• [EXERCISE] Every line in the data below that holds "where" should be found and copied.

• [RECORDS]
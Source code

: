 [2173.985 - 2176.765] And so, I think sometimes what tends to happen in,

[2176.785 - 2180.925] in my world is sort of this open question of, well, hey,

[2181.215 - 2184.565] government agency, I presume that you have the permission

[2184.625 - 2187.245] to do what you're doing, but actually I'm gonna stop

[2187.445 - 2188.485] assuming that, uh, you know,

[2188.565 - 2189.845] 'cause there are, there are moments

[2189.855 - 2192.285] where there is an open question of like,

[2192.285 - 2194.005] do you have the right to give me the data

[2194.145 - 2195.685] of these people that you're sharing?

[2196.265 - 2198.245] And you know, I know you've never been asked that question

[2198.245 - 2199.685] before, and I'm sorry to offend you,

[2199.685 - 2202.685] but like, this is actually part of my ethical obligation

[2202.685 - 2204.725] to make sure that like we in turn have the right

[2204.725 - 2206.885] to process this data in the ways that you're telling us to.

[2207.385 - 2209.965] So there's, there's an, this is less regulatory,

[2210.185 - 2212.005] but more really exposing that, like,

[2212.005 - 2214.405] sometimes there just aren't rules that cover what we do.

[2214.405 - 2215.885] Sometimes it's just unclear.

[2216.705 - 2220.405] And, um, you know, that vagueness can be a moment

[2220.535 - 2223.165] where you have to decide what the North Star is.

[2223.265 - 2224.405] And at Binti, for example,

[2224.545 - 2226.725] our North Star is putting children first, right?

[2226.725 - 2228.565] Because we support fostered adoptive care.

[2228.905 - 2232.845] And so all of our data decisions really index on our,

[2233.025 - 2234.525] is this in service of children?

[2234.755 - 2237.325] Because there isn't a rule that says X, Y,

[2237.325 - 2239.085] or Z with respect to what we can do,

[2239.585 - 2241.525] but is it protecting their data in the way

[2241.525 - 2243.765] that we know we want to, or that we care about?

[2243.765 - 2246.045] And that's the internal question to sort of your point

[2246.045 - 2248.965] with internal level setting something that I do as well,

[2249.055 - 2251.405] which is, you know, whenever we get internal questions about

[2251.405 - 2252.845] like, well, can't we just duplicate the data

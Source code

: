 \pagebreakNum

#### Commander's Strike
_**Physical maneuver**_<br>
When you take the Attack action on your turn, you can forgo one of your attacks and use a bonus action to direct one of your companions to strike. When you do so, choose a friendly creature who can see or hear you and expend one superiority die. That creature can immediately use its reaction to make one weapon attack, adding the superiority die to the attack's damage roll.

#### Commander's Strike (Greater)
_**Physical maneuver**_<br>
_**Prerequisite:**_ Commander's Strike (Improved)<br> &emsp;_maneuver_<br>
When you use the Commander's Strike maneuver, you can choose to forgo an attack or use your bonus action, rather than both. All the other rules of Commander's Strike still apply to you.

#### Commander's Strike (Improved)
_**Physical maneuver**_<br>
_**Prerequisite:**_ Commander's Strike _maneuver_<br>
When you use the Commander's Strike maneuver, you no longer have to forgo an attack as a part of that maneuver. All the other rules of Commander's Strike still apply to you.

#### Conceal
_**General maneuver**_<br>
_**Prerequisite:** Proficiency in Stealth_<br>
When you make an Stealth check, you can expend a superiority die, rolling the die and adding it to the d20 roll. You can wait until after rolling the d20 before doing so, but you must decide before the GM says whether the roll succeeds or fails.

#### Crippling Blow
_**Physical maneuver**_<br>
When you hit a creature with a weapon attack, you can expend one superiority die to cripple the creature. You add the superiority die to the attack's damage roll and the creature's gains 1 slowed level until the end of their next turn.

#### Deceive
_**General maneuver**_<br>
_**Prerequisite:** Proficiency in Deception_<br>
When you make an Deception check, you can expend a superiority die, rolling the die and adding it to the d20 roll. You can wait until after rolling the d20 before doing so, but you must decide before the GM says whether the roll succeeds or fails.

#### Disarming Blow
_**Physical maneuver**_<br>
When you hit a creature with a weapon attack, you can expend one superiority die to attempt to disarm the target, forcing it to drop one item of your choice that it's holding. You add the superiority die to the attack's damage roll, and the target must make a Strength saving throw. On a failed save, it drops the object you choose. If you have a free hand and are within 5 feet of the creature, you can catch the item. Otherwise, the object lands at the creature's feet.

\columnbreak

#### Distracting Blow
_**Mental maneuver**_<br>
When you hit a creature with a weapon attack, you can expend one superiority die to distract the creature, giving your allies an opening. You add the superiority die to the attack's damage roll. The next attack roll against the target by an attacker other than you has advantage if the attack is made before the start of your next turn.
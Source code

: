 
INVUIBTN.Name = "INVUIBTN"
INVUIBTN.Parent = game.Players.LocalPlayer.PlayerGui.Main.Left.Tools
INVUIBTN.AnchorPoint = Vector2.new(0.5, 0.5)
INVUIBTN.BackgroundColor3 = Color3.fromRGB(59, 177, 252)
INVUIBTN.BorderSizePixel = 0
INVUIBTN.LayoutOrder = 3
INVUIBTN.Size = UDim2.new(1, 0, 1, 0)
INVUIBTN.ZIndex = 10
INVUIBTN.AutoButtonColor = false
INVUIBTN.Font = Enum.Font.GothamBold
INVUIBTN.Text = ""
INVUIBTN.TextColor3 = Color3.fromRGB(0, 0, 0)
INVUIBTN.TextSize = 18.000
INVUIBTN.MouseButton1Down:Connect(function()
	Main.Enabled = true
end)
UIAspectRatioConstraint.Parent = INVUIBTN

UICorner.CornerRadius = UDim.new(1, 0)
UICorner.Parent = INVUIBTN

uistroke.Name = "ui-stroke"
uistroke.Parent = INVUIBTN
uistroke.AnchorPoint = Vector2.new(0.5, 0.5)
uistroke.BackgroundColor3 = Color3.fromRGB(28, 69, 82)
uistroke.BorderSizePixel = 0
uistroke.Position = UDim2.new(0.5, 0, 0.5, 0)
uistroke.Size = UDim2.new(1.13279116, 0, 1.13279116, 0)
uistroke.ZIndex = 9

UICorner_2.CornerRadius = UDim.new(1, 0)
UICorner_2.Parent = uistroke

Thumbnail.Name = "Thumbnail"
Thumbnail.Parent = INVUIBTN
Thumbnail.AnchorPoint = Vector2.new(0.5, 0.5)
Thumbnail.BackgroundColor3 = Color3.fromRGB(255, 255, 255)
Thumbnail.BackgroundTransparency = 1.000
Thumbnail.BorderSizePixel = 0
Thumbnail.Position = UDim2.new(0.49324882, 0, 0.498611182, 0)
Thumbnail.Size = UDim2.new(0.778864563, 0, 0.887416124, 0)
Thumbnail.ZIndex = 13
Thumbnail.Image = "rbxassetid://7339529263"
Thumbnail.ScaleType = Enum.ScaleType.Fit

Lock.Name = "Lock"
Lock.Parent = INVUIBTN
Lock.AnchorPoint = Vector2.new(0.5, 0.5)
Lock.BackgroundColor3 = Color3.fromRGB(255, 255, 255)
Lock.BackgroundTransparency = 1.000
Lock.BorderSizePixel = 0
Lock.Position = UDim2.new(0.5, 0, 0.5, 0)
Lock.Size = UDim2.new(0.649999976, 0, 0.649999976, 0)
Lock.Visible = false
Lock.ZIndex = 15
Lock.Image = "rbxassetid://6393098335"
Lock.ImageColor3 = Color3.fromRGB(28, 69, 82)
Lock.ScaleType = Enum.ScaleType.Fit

• [EXERCISE SOLUTION]
[2189.855 - 2192.285] where there is an open question of like,
[2220.535 - 2223.165] where you have to decide what the North Star is.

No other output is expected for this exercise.